Cancer patients may want to consult a registered dietitian to help find foods that are healthy and also easy to chew and digest.

Consider adding beverages, such as protein shakes, if eating meals becomes difficult. However drinking liquids during meals may increase nausea. A Stanford article suggests that cancer patients take medications with high calorie liquids or shakes. If your appetite is low, light exercise can help stimulate your appetite.

Choose foods high in protein in order to increase energy and maintain weight. Recommended levels of protein for cancer patients are approximately 45 to 60 grams daily. Foods high in protein include cheese, meat, peanut butter, eggs, cottage cheese, yogurt, milk and dried beans.

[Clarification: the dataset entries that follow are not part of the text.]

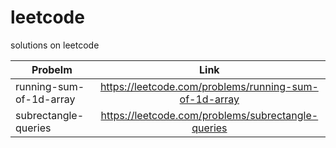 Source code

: # leetcode
solutions on leetcode

| Probelm       | Link          | 
| ------------- |:-------------:|
| running-sum-of-1d-array      | https://leetcode.com/problems/running-sum-of-1d-array |
|subrectangle-queries|https://leetcode.com/problems/subrectangle-queries|
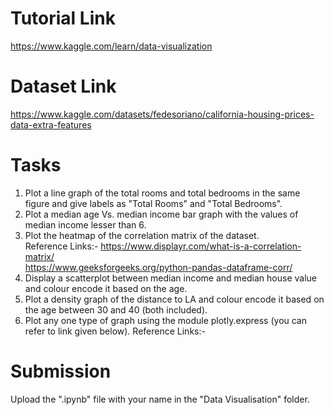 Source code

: # Tutorial Link
https://www.kaggle.com/learn/data-visualization

# Dataset Link
https://www.kaggle.com/datasets/fedesoriano/california-housing-prices-data-extra-features

# Tasks
1. Plot a line graph of the total rooms and total bedrooms in the same figure and give labels as "Total Rooms" and "Total Bedrooms".
2. Plot a median age Vs. median income bar graph with the values of median income lesser than 6.
3. Plot the heatmap of the correlation matrix of the dataset.<br />
   Reference Links:- 
      https://www.displayr.com/what-is-a-correlation-matrix/<br />
      https://www.geeksforgeeks.org/python-pandas-dataframe-corr/
4. Display a scatterplot between median income and median house value and colour encode it based on the age.
5. Plot a density graph of the distance to LA and colour encode it based on the age between 30 and 40 (both included).
6. Plot any one type of graph using the module plotly.express (you can refer to link given below).
   Reference Links:- 

# Submission
Upload the ".ipynb" file with your name in the "Data Visualisation" folder.
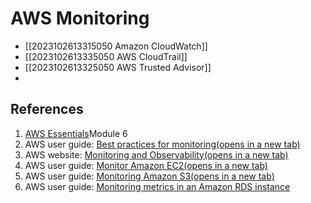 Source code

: # AWS Monitoring
- [[2023102613315050 Amazon CloudWatch]]
- [[2023102613335050  AWS CloudTrail]]
- [[2023102613325050 AWS Trusted Advisor]]
- 
## References
1. [AWS Essentials](https://explore.skillbuilder.aws/learn/course/external/view/elearning/1851/aws-technical-essentials?da=sec&sec=prep )Module 6
2. AWS user guide: [Best practices for monitoring(opens in a new tab)](https://docs.aws.amazon.com/AWSEC2/latest/UserGuide/monitoring_best_practices.html)
3. AWS website: [Monitoring and Observability(opens in a new tab)](https://aws.amazon.com/cloudops/monitoring-and-observability/?whats-new-cards.sort-by=item.additionalFields.postDateTime&whats-new-cards.sort-order=desc&blog-posts-cards.sort-by=item.additionalFields.createdDate&blog-posts-cards.sort-order=desc)
4. AWS user guide: [Monitor Amazon EC2(opens in a new tab)](https://docs.aws.amazon.com/AWSEC2/latest/UserGuide/monitoring_ec2.html)
5. AWS user guide: [Monitoring Amazon S3(opens in a new tab)](https://docs.aws.amazon.com/AmazonS3/latest/userguide/monitoring-overview.html)
6. AWS user guide: [Monitoring metrics in an Amazon RDS instance](https://docs.aws.amazon.com/AmazonRDS/latest/UserGuide/CHAP_Monitoring.html) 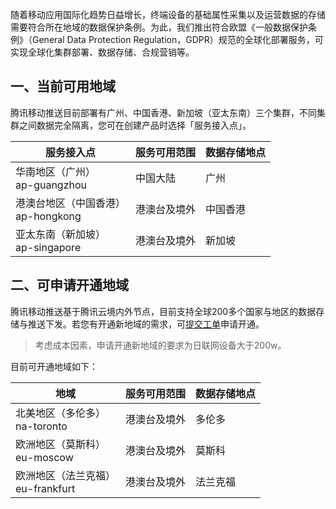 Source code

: 随着移动应用国际化趋势日益增长，终端设备的基础属性采集以及运营数据的存储需要符合所在地域的数据保护条例。为此，我们推出符合欧盟《一般数据保护条例》（General Data Protection Regulation，GDPR）规范的全球化部署服务，可实现全球化集群部署、数据存储、合规营销等。

## 一、当前可用地域

腾讯移动推送目前部署有广州、中国香港、新加坡（亚太东南）三个集群，不同集群之间数据完全隔离，您可在创建产品时选择「服务接入点」。

| 服务接入点                             | 服务可用范围 | 数据存储地点 |
| -------------------------------------- | ------------ | ------------ |
| 华南地区（广州）<br/>ap-guangzhou      | 中国大陆     | 广州         |
| 港澳台地区（中国香港）<br/>ap-hongkong | 港澳台及境外 | 中国香港     |
| 亚太东南（新加坡）<br/>ap-singapore    | 港澳台及境外 | 新加坡       |

## 二、可申请开通地域

腾讯移动推送基于腾讯云境内外节点，目前支持全球200多个国家与地区的数据存储与推送下发。若您有开通新地域的需求，可[提交工单](https://console.cloud.tencent.com/workorder/category?level1_id=517&level2_id=554&source=0&data_title=%E8%85%BE%E8%AE%AF%E7%A7%BB%E5%8A%A8%E6%8E%A8%E9%80%81%EF%BC%88%E8%85%BE%E8%AE%AF%E4%BF%A1%E9%B8%BD%EF%BC%89&step=1)申请开通。

>考虑成本因素，申请开通新地域的要求为日联网设备大于200w。

目前可开通地域如下：

| 地域                                  | 服务可用范围 | 数据存储地点 |
| ------------------------------------- | ------------ | ------------ |
| 北美地区（多伦多）<br/>na-toronto     | 港澳台及境外 | 多伦多       |
| 欧洲地区（莫斯科）<br/>eu-moscow      | 港澳台及境外 | 莫斯科       |
| 欧洲地区（法兰克福）<br/>eu-frankfurt | 港澳台及境外 | 法兰克福     |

Avoid spicy foods, overly hot or cold foods, and foods with strong odors. These can make food appear less appetizing and become more difficult to eat.

Nutrition Recommendations

Before beginning cancer treatment make sure that you have plenty of easy-to-eat foods available to you. When preparing food, make and store extras to be easily accessed later. The extras should also be easy to finish making, such as a few minutes in the microwave. If you are too tired to create food, ask friends or family to help cook and deliver meals to you while you are in treatment.

As always, remember to speak with your doctor to receive information on how to handle nutrition during and after cancer treatment.